We all have those stories we tell over and over again. The stories that are regularly told at family gatherings, about grandpa’s courage during the war or grandma’s generosity to the neighbors. We tell, repeatedly, about the love stories of parents, or the mischief of the cousins, or the faith of the aunts. These stories shape our character and establish values. We become the people we are through the stories that we tell.
As Christians, we also tell the essential stories of our faith over and over again. We tell them for the same reasons, because those stories shape who we are and how we live. In these next three days, we’ll hear, again, about Jesus and his last days as he walks down this road of giving love. Today, on Maundy Thursday, we hear the story of his last meal with his friends, kneeling to wash their feet, sharing with them a holy meal, giving a mandate to love.
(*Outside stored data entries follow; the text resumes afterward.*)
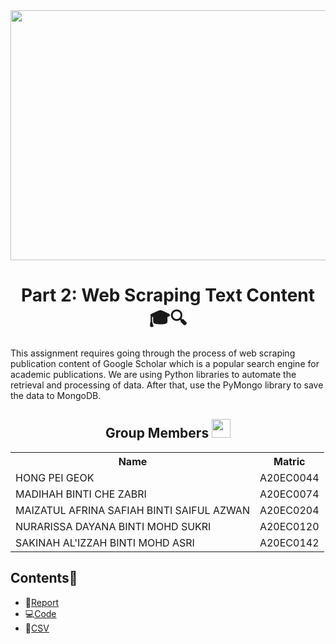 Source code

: <div align="center">
  <img width=800px height=400px src="https://user-images.githubusercontent.com/120556342/232354247-1901fa8a-7260-4a40-9c67-beb1b455d597.png"/>
</div>

<h1 align=center>Part 2: Web Scraping Text Content 🎓🔍</h2>
This assignment requires going through the process of web scraping publication content of Google Scholar which is a popular search engine for academic publications. We are using Python libraries to automate the retrieval and processing of data. After that, use the PyMongo library to save the data to MongoDB.

<h2 align=center>Group Members <img width=30px; height=30px src="https://user-images.githubusercontent.com/120556342/215398734-609ba04a-88e5-44b5-9eaa-239ac8edd091.png"></h2>
<table align=center>
  <tr>
    <th>Name</th>
    <th>Matric</th>
  </tr>
  <tr>
    <td>HONG PEI GEOK</td>
    <td>A20EC0044</td>
  </tr>
  <tr>
    <td>MADIHAH BINTI CHE ZABRI</td>
    <td>A20EC0074</td>
  </tr>
    <tr>
    <td>MAIZATUL AFRINA SAFIAH BINTI SAIFUL AZWAN</td>
    <td>A20EC0204</td>
  </tr>
    <tr>
    <td>NURARISSA DAYANA BINTI MOHD SUKRI</td>
    <td>A20EC0120</td>
  </tr>
  <tr>
    <td>SAKINAH AL'IZZAH BINTI MOHD ASRI</td>
    <td>A20EC0142</td>
  </tr>
</table>

## Contents📝
- 📑[Report](https://github.com/drshahizan/special-topic-data-engineering/blob/main/assignment/data-scraping/submission/part2/Regex/ReportPart2_Regex.md)
- 💻[Code](https://github.com/drshahizan/special-topic-data-engineering/blob/main/assignment/data-scraping/submission/part2/Regex/Part2_WebScrapingTextContent.ipynb)
- 📂[CSV](https://github.com/drshahizan/special-topic-data-engineering/blob/main/assignment/data-scraping/submission/part2/Regex/GoogleScholar.csv)
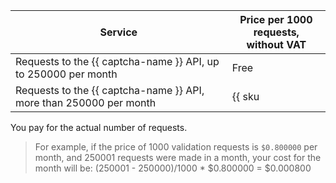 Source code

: | Service | Price per 1000 requests, <br>without VAT |
| ----- | ----- |
| Requests to the {{ captcha-name }} API, up to 250000 per month | Free |
| Requests to the {{ captcha-name }} API, more than 250000 per month | {{ sku|USD|smart_captcha.check.requests.v1|pricingRate.250|string }} |

You pay for the actual number of requests.

> For example, if the price of 1000 validation requests is `$0.800000` per month, and 250001 requests were made in a month, your cost for the month will be:
> (250001 - 250000)/1000 * $0.800000 = $0.000800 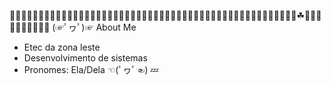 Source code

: 🌼🌼🌼🌼🌼🌼🌼🌼🌼🌼🌼🌼🌼🌼🌼🌼🌼🌼🌼🌼🌼🌼🌼🌷🌷🌷🌷🌷🌷🌷🌷🌷🌷🌷🌷🌷🌷🌷🌷🌷🌷🌷🌷🌷🌸🌸🌸🌸🌸🌸☘🌸🌸🌸🌸🌸🌸🌸🌸🌸🌸
(☞ﾟヮﾟ)☞ About Me
- Etec da zona leste 
-  Desenvolvimento de sistemas
- Pronomes: Ela/Dela            ☜(ﾟヮﾟ☜)
            💤


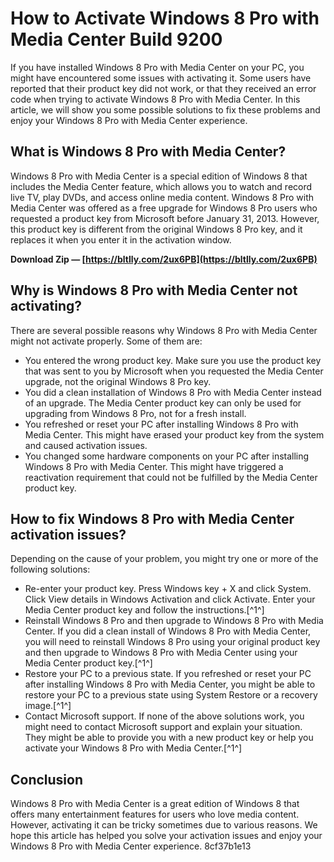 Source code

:
 
# How to Activate Windows 8 Pro with Media Center Build 9200
 
If you have installed Windows 8 Pro with Media Center on your PC, you might have encountered some issues with activating it. Some users have reported that their product key did not work, or that they received an error code when trying to activate Windows 8 Pro with Media Center. In this article, we will show you some possible solutions to fix these problems and enjoy your Windows 8 Pro with Media Center experience.
 
## What is Windows 8 Pro with Media Center?
 
Windows 8 Pro with Media Center is a special edition of Windows 8 that includes the Media Center feature, which allows you to watch and record live TV, play DVDs, and access online media content. Windows 8 Pro with Media Center was offered as a free upgrade for Windows 8 Pro users who requested a product key from Microsoft before January 31, 2013. However, this product key is different from the original Windows 8 Pro key, and it replaces it when you enter it in the activation window.
 
**Download Zip — [https://bltlly.com/2ux6PB](https://bltlly.com/2ux6PB)**


 
## Why is Windows 8 Pro with Media Center not activating?
 
There are several possible reasons why Windows 8 Pro with Media Center might not activate properly. Some of them are:
 
- You entered the wrong product key. Make sure you use the product key that was sent to you by Microsoft when you requested the Media Center upgrade, not the original Windows 8 Pro key.
- You did a clean installation of Windows 8 Pro with Media Center instead of an upgrade. The Media Center product key can only be used for upgrading from Windows 8 Pro, not for a fresh install.
- You refreshed or reset your PC after installing Windows 8 Pro with Media Center. This might have erased your product key from the system and caused activation issues.
- You changed some hardware components on your PC after installing Windows 8 Pro with Media Center. This might have triggered a reactivation requirement that could not be fulfilled by the Media Center product key.

## How to fix Windows 8 Pro with Media Center activation issues?
 
Depending on the cause of your problem, you might try one or more of the following solutions:

- Re-enter your product key. Press Windows key + X and click System. Click View details in Windows Activation and click Activate. Enter your Media Center product key and follow the instructions.[^1^]
- Reinstall Windows 8 Pro and then upgrade to Windows 8 Pro with Media Center. If you did a clean install of Windows 8 Pro with Media Center, you will need to reinstall Windows 8 Pro using your original product key and then upgrade to Windows 8 Pro with Media Center using your Media Center product key.[^1^]
- Restore your PC to a previous state. If you refreshed or reset your PC after installing Windows 8 Pro with Media Center, you might be able to restore your PC to a previous state using System Restore or a recovery image.[^1^]
- Contact Microsoft support. If none of the above solutions work, you might need to contact Microsoft support and explain your situation. They might be able to provide you with a new product key or help you activate your Windows 8 Pro with Media Center.[^1^]

## Conclusion
 
Windows 8 Pro with Media Center is a great edition of Windows 8 that offers many entertainment features for users who love media content. However, activating it can be tricky sometimes due to various reasons. We hope this article has helped you solve your activation issues and enjoy your Windows 8 Pro with Media Center experience.
 8cf37b1e13
 

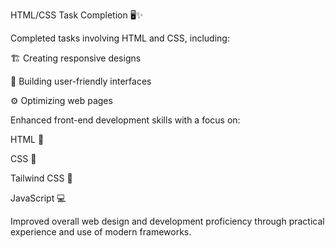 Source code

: HTML/CSS Task Completion 🖥️✨


Completed tasks involving HTML and CSS, including:

🏗️ Creating responsive designs

🎨 Building user-friendly interfaces

⚙️ Optimizing web pages



Enhanced front-end development skills with a focus on:

HTML 📜

CSS 🎨

Tailwind CSS 🌟

JavaScript 💻


Improved overall web design and development proficiency through practical experience and use of modern frameworks.

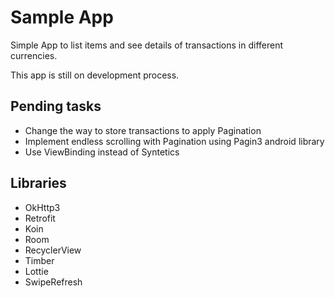 # Sample App
Simple App to list items and see details of transactions in different currencies.

This app is still on development process.

## Pending tasks
* Change the way to store transactions to apply Pagination
* Implement endless scrolling with Pagination using Pagin3 android library
* Use ViewBinding instead of Syntetics

## Libraries
* OkHttp3
* Retrofit
* Koin
* Room
* RecyclerView
* Timber
* Lottie
* SwipeRefresh

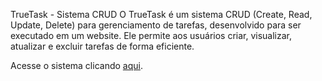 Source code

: TrueTask - Sistema CRUD
O TrueTask é um sistema CRUD (Create, Read, Update, Delete) para gerenciamento de tarefas, desenvolvido para ser executado em um website. Ele permite aos usuários criar, visualizar, atualizar e excluir tarefas de forma eficiente.

Acesse o sistema clicando [aqui](https://truetask-react.vercel.app/).

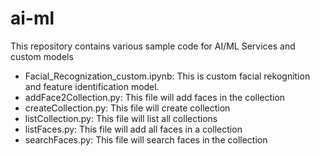 # ai-ml
This repository contains various sample code for AI/ML Services and custom models

- Facial_Recognization_custom.ipynb: This is custom facial rekognition and feature identification model. 
- addFace2Collection.py: This file will add faces in the collection
- createCollection.py: This file will create collection
- listCollection.py: This file will list all collections
- listFaces.py: This file will add all faces in a collection
- searchFaces.py: This file will search faces in the collection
And tomorrow, we’ll follow Jesus down the road of suffering, his torture and execution on the cross, his burial in the tomb. And then on Sunday, we’ll hear again, about how Jesus burst from that tomb, rising again to save us and this whole world.
This is the story that shapes our lives. It is the story that forms us into the people we are. We tell them year and after year, Sunday after Sunday, because we can never get enough of these life-shaping stories. We say, “tell us, again, God, about how you are present, even in the pain of our lives. Tell us, again, about how the worst thing is never the end, that new life always comes. Tell us again, about the kind of people we are. Tell us, again, God, how much you love us.”
This weekend, in worship, as we gather around the table, at the foot of the cross, and in a garden of resurrection joy, we’ll hear, again, about Jesus, who lived and died and rose again. It’s the story that makes us who we are. It is a story we can never hear too many times.